A apenas três dias de completar 21 anos, Malala Yousafzai visita pela primeira vez o Brasil. Em passagem rápida por São Paulo a convite do Instituto Alana, uma ONG de projetos socioeducacionais e de proteção da infância, ligada ao banco Itaú-Unibanco, a jovem paquistanesa participou de um debate sobre inclusão educacional na tarde desta segunda-feira no Auditório Ibirapuera – Oscar Niemeyer e aproveitou para dizer que “em um ou dois dias anunciaremos nossos projetos para o Brasil”.
A anfitriã do evento foi Ana Lucia Villela, presidente do Instituto Alana e uma das herdeiras do Itaú. No palco, o debate foi mediado pela jornalista Adriana Carranca, que escreveu um livro infantil sobre Malala, e três importantes ativistas pela inclusão educacional no Brasil: Conceição Evaristo, doutora em literatura brasileira e vencedora do Prêmio Jabuti com a obra Olhos d’Água; Dagmar Rivieri, fundadora da Casa do Zezinho; e Tábata Amaral, de 24 anos, da periferia paulistana, que superou dificuldades imensas e acabou ganhando uma bolsa integral para estudar astrofísica na Universidade Harvard, nos Estados Unidos.
Houve música e participação de jovens ativistas, que fizeram intervenções pontuais para expressar como a história de Malala era um exemplo de luta pela educação universal e inclusão social.
A jovem paquistanesa originária do Vale do Swat, no noroeste do Paquistão, pertence à etnia pashto, extremamente islâmica e conservadora. Entre 2011 e 2012, o Talibã dominou a região onde ela vivia com a família e onde seu pai tinha uma escola.

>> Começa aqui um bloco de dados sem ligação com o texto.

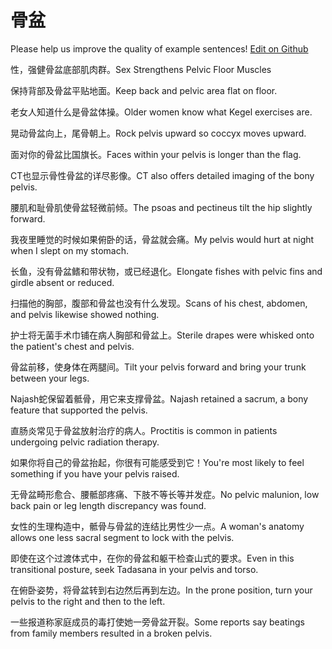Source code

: # 骨盆

Please help us improve the quality of example sentences! [Edit on Github](https://github.com/jiyushe/jiyu-example-sentence-source/blob/main/chinese/gupen.md)

<p><span class="chinese">性，强健骨盆底部肌肉群。</span><span class="english">Sex Strengthens Pelvic Floor Muscles</span></p>

<p><span class="chinese">保持背部及骨盆平贴地面。</span><span class="english">Keep back and pelvic area flat on floor.</span></p>

<p><span class="chinese">老女人知道什么是骨盆体操。</span><span class="english">Older women know what Kegel exercises are.</span></p>

<p><span class="chinese">晃动骨盆向上，尾骨朝上。</span><span class="english">Rock pelvis upward so coccyx moves upward.</span></p>

<p><span class="chinese">面对你的骨盆比国旗长。</span><span class="english">Faces within your pelvis is longer than the flag.</span></p>

<p><span class="chinese">CT也显示骨性骨盆的详尽影像。</span><span class="english">CT also offers detailed imaging of the bony pelvis.</span></p>

<p><span class="chinese">腰肌和耻骨肌使骨盆轻微前倾。</span><span class="english">The psoas and pectineus tilt the hip slightly forward.</span></p>

<p><span class="chinese">我夜里睡觉的时候如果俯卧的话，骨盆就会痛。</span><span class="english">My pelvis would hurt at night when I slept on my stomach.</span></p>

<p><span class="chinese">长鱼，没有骨盆鳍和带状物，或已经退化。</span><span class="english">Elongate fishes with pelvic fins and girdle absent or reduced.</span></p>

<p><span class="chinese">扫描他的胸部，腹部和骨盆也没有什么发现。</span><span class="english">Scans of his chest, abdomen, and pelvis likewise showed nothing.</span></p>

<p><span class="chinese">护士将无菌手术巾铺在病人胸部和骨盆上。</span><span class="english">Sterile drapes were whisked onto the patient's chest and pelvis.</span></p>

<p><span class="chinese">骨盆前移，使身体在两腿间。</span><span class="english">Tilt your pelvis forward and bring your trunk between your legs.</span></p>

<p><span class="chinese">Najash蛇保留着骶骨，用它来支撑骨盆。</span><span class="english">Najash retained a sacrum, a bony feature that supported the pelvis.</span></p>

<p><span class="chinese">直肠炎常见于骨盆放射治疗的病人。</span><span class="english">Proctitis is common in patients undergoing pelvic radiation therapy.</span></p>

<p><span class="chinese">如果你将自己的骨盆抬起，你很有可能感受到它！</span><span class="english">You're most likely to feel something if you have your pelvis raised.</span></p>

<p><span class="chinese">无骨盆畸形愈合、腰骶部疼痛、下肢不等长等并发症。</span><span class="english">No pelvic malunion, low back pain or leg length discrepancy was found.</span></p>

<p><span class="chinese">女性的生理构造中，骶骨与骨盆的连结比男性少一点。</span><span class="english">A woman's anatomy allows one less sacral segment to lock with the pelvis.</span></p>

<p><span class="chinese">即使在这个过渡体式中，在你的骨盆和躯干检查山式的要求。</span><span class="english">Even in this transitional posture, seek Tadasana in your pelvis and torso.</span></p>

<p><span class="chinese">在俯卧姿势，将骨盆转到右边然后再到左边。</span><span class="english">In the prone position, turn your pelvis to the right and then to the left.</span></p>

<p><span class="chinese">一些报道称家庭成员的毒打使她一旁骨盆开裂。</span><span class="english">Some reports say beatings from family members resulted in a broken pelvis.</span></p>

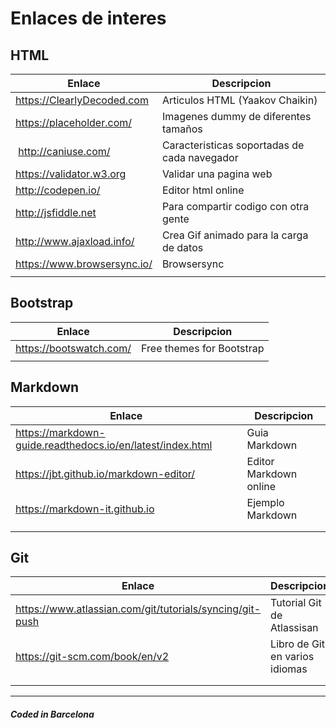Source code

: # Enlaces de interes

## HTML

| Enlace | Descripcion |
|--------|-------------|
| <https://ClearlyDecoded.com> | Articulos HTML (Yaakov Chaikin) |
| <https://placeholder.com/> | Imagenes dummy de diferentes tamaños |
| <http://caniuse.com/> | Caracteristicas soportadas de cada navegador |
| <https://validator.w3.org> | Validar una pagina web |
| <http://codepen.io/> | Editor html online |
| <http://jsfiddle.net> | Para compartir codigo con otra gente |
| <http://www.ajaxload.info/> | Crea Gif animado para la carga de datos |
| <https://www.browsersync.io/> | Browsersync |
|  |  |

## Bootstrap

| Enlace | Descripcion |
|--------|-------------|
| <https://bootswatch.com/> | Free themes for Bootstrap |
|  |  |

## Markdown

| Enlace | Descripcion |
|--------|-------------|
| <https://markdown-guide.readthedocs.io/en/latest/index.html> | Guia Markdown |
| <https://jbt.github.io/markdown-editor/> | Editor Markdown online |
| <https://markdown-it.github.io> | Ejemplo Markdown |
|  |  |
|  |  |

## Git

| Enlace | Descripcion |
|--------|-------------|
| <https://www.atlassian.com/git/tutorials/syncing/git-push> | Tutorial Git de Atlassisan |
| <https://git-scm.com/book/en/v2> | Libro de Git en varios idiomas |
|  |  |
|  |  |

---

##### Coded in Barcelona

O furor islâmico do grupo deu início à queima de CDs, DVDs, livros e computadores. A interpretação radical da sharia sob o comando do mulá Fazlullah atingiu em cheio Malala: de acordo com o clérigo não havia motivos para que uma mulher estudasse qualquer coisa que não a religião. Meninas foram proibidas de frequentar escolas –– e de sair nas ruas se não estivessem acompanhadas de um parente do sexo masculino.
Malala e algumas amigas se rebelaram contra o decreto e continuaram indo às aulas. Malala, com 15 anos na época, ousou a fazer o que muitos adultos não tinham coragem: falou publicamente contra o mulá Fazlullah e defendeu seu direito à educação. No dia 9 de outubro de 2012, um membro do Talibã invadiu o ônibus que levava a ativista e suas amigas à escola e deu três tiros na menina. Um deles acertou seu crânio e a deixou em coma. Entre a vida e a morte, a jovem foi levada à Inglaterra, onde passou por diversos tratamentos e –miraculosamente– sobreviveu.

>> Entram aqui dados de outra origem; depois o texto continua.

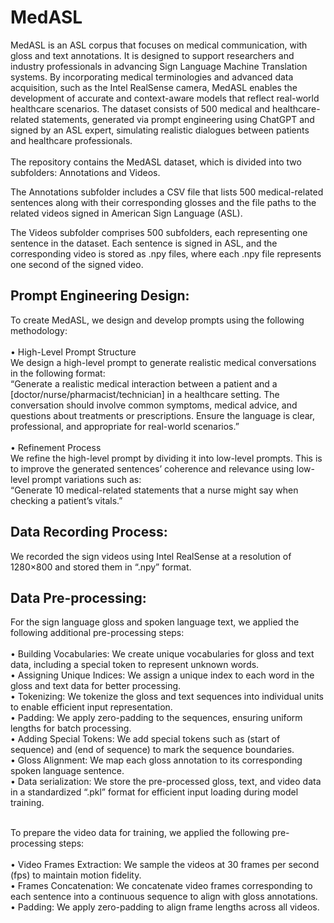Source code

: # MedASL

MedASL is an ASL corpus that focuses on medical communication, with gloss and text annotations. It is designed to support researchers and industry professionals in advancing Sign Language Machine Translation systems. By incorporating medical terminologies and advanced data acquisition, such as the Intel RealSense camera, MedASL enables the development of accurate and context-aware models that reflect real-world healthcare scenarios. The dataset consists of 500 medical and healthcare-related statements, generated via prompt engineering using ChatGPT and signed by an ASL expert, simulating realistic dialogues between patients and healthcare professionals. <br><br>
The repository contains the MedASL dataset, which is divided into two subfolders: Annotations and Videos.

The Annotations subfolder includes a CSV file that lists 500 medical-related sentences along with their corresponding glosses and the file paths to the related videos signed in American Sign Language (ASL).

The Videos subfolder comprises 500 subfolders, each representing one sentence in the dataset. Each sentence is signed in ASL, and the corresponding video is stored as .npy files, where each .npy file represents one second of the signed video.


## Prompt Engineering Design:

To create MedASL, we design and develop prompts using the following methodology:<br><br>
• High-Level Prompt Structure<br>
We design a high-level prompt to generate realistic medical conversations in the following format:<br>
“Generate a realistic medical interaction between a patient and a [doctor/nurse/pharmacist/technician] in a healthcare setting. The conversation should involve common symptoms, medical advice, and questions about treatments or prescriptions. Ensure the language is clear, professional, and appropriate for real-world scenarios.”<br><br>
• Refinement Process <br>
We refine the high-level prompt by dividing it into low-level prompts. This is to improve the generated sentences’ coherence and relevance using low-level prompt variations such as:<br>
“Generate 10 medical-related statements that a nurse might say when checking a patient’s vitals.”


## Data Recording Process:

We recorded the sign videos using Intel RealSense at a resolution of 1280×800 and stored them in “.npy” format. 


## Data Pre-processing:

For the sign language gloss and spoken language text, we applied the following additional pre-processing steps:<br><br>
• Building Vocabularies: We create unique vocabularies for gloss and text data, including a special token <UNK> to represent unknown words.<br>
• Assigning Unique Indices: We assign a unique index to each word in the gloss and text data for better processing.<br>
• Tokenizing: We tokenize the gloss and text sequences into individual units to enable efficient input representation.<br>
• Padding: We apply zero-padding to the sequences, ensuring uniform lengths for batch processing.<br>
• Adding Special Tokens: We add special tokens such as <sos> (start of sequence) and <eos> (end of sequence) to mark the sequence boundaries.<br>
• Gloss Alignment: We map each gloss annotation to its corresponding spoken language sentence.<br>
• Data serialization: We store the pre-processed gloss, text, and video data in a standardized “.pkl” format for efficient input loading during model training.<br><br>

To prepare the video data for training, we applied the following pre-processing steps: <br><br>
• Video Frames Extraction: We sample the videos at 30 frames per second (fps) to maintain motion fidelity.<br>
• Frames Concatenation: We concatenate video frames corresponding to each sentence into a continuous sequence to align with gloss annotations.<br>
• Padding: We apply zero-padding to align frame lengths across all videos.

Sua história se espalhou pelo mundo e ela se tornou símbolo do direito das mulheres em sociedades islâmicas em geral, e do direito de meninas serem educadas, em específico. Malala escreveu um livro contando sua história e, em 2014, aos 17 anos, tornou-se a mais jovem personalidade a receber o Prêmio Nobel da Paz.

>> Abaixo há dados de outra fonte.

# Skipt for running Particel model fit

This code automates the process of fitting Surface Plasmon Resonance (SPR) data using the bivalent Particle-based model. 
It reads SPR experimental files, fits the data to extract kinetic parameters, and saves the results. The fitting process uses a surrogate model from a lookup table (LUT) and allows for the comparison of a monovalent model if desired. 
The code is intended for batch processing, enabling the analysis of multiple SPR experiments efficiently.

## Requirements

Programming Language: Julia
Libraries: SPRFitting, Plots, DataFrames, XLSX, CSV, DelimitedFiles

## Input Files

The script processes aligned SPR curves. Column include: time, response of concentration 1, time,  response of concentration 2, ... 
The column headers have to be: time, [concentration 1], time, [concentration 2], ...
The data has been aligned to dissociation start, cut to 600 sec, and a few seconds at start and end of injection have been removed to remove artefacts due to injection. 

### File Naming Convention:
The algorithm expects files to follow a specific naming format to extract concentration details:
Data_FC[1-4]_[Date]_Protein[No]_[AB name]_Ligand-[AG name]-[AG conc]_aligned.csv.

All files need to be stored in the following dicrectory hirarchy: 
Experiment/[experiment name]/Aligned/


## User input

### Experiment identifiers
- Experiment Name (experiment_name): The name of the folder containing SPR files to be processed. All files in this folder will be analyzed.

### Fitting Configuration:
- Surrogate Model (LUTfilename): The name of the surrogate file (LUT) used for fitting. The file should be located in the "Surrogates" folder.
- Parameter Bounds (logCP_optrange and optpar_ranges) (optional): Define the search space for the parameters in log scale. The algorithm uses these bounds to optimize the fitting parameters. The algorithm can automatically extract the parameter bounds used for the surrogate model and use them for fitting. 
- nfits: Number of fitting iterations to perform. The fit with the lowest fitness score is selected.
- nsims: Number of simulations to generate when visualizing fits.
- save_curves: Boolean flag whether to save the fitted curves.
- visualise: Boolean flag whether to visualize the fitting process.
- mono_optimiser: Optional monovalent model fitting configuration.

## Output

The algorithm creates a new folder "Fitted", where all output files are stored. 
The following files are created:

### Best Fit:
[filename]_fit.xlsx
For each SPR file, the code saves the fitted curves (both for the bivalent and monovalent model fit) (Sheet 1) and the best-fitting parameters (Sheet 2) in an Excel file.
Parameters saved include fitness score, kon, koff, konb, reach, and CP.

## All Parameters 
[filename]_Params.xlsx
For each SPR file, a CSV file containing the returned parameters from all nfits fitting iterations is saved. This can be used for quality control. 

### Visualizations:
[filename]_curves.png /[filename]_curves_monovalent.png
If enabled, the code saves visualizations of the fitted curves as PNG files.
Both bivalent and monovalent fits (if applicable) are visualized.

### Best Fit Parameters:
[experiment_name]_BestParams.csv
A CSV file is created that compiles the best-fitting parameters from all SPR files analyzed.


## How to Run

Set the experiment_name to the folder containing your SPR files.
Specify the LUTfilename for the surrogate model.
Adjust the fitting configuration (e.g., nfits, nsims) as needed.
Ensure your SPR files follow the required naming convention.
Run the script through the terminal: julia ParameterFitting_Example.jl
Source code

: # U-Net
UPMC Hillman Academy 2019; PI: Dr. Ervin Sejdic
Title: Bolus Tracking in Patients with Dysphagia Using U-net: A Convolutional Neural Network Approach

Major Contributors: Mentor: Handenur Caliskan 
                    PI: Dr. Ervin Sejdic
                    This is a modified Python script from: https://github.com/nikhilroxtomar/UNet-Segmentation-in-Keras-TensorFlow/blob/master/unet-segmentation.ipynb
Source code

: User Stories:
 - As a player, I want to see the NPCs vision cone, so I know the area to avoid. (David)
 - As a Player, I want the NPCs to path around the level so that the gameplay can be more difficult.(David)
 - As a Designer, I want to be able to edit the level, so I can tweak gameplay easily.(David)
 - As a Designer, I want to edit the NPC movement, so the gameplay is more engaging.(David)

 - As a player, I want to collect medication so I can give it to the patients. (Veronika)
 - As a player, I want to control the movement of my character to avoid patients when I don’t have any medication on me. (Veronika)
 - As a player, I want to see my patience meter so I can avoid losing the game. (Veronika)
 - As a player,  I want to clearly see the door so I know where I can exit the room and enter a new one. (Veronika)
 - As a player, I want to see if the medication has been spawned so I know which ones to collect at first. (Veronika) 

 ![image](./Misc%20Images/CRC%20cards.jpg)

A fama de Malala rendeu frutos na forma de status e dinheiro, com o qual a paquistanesa criou o Malala Fund (fundo Malala) para realizar projetos de inclusão educacional de meninas mundo a fora. O fundo já patrocinou iniciativas no Quênia, na Nigéria, na Jordânia, no Afeganistão e no Paquistão. Aproveitando o convite do Instituto Alana, os projetos patrocinados pela jovem desembarcam agora pela primeira vez nas Américas.
Malala adiantou que o local que deve receber maior atenção de sua organização é o sertão nordestino. De acordo com ela, 1,5 milhão de crianças brasileiras que deveriam estar em escolas atualmente não estudam. “Esperamos que isso possa mudar e que todas as crianças tenham acesso a uma educação de qualidade e que possam sonhar em ser o que quiserem sem limitações”, disse durante o evento.
Em resposta à indagação de Tábata Amaral sobre como elas podiam se conectar para trabalhar juntas nesses projetos, Malala disse: “Estou aqui e vou apoiar ativistas locais”.
Sem divulgar sua agenda ou falar diretamente com a imprensa, Malala desapareceu do palco assim que o evento terminou — ela continua no Brasil por mais alguns dias e deve viajar de maneira privada a outras cidades do país.